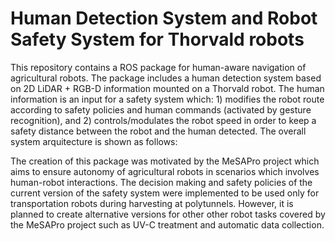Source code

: # Human Detection System and Robot Safety System for Thorvald robots

This repository contains a ROS package for human-aware navigation of agricultural robots. The package includes a human detection system based on 2D LiDAR + RGB-D information mounted on a Thorvald robot. The human information is an input for a safety system which: 1) modifies the robot route according to safety policies and human commands (activated by gesture recognition), and 2) controls/modulates the robot speed in order to keep a safety distance between the robot and the human detected. The overall system arquitecture is shown as follows:



The creation of this package was motivated by the MeSAPro project which aims to ensure autonomy of agricultural robots in scenarios which involves human-robot interactions. The decision making and safety policies of the current version of the safety system were implemented to be used only for transportation robots during harvesting at polytunnels. However, it is planned to create alternative versions for other other robot tasks covered by the MeSAPro project such as UV-C treatment and automatic data collection.
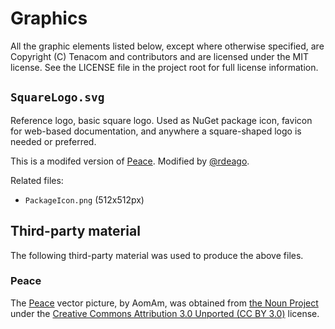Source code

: # Graphics

All the graphic elements listed below, except where otherwise specified, are Copyright (C) Tenacom and contributors and are licensed under the MIT license. See the LICENSE file in the project root for full license information.

## `SquareLogo.svg`

Reference logo, basic square logo. Used as NuGet package icon, favicon for web-based documentation, and anywhere a square-shaped logo is needed or preferred.

This is a modifed version of [Peace](#peace). Modified by [@rdeago](https://github.com/rdeago).

Related files:

- `PackageIcon.png` (512x512px)

## Third-party material

The following third-party material was used to produce the above files.

### Peace

The [Peace](https://thenounproject.com/icon/1951204) vector picture, by AomAm, was obtained from [the Noun Project](https://thenounproject.com/) under the [Creative Commons Attribution 3.0 Unported (CC BY 3.0)](https://creativecommons.org/licenses/by/3.0/) license.
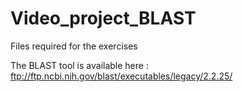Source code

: # Video_project_BLAST
Files required for the exercises

The BLAST tool is available here : ftp://ftp.ncbi.nih.gov/blast/executables/legacy/2.2.25/
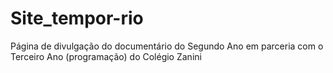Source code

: # Site_tempor-rio
Página de divulgação do documentário do Segundo Ano em parceria com o Terceiro Ano (programação) do Colégio Zanini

++++++

> PROBLEM: Begin at the line containing "The BLAST tool" and stop at the last line of the data. Repeat only those lines, exactly, and leave out the pictures.

> RESPONSE AREA:
The BLAST tool is available here : ftp://ftp.ncbi.nih.gov/blast/executables/legacy/2.2.25/
Source code

: # Site_tempor-rio
Página de divulgação do documentário do Segundo Ano em parceria com o Terceiro Ano (programação) do Colégio Zanini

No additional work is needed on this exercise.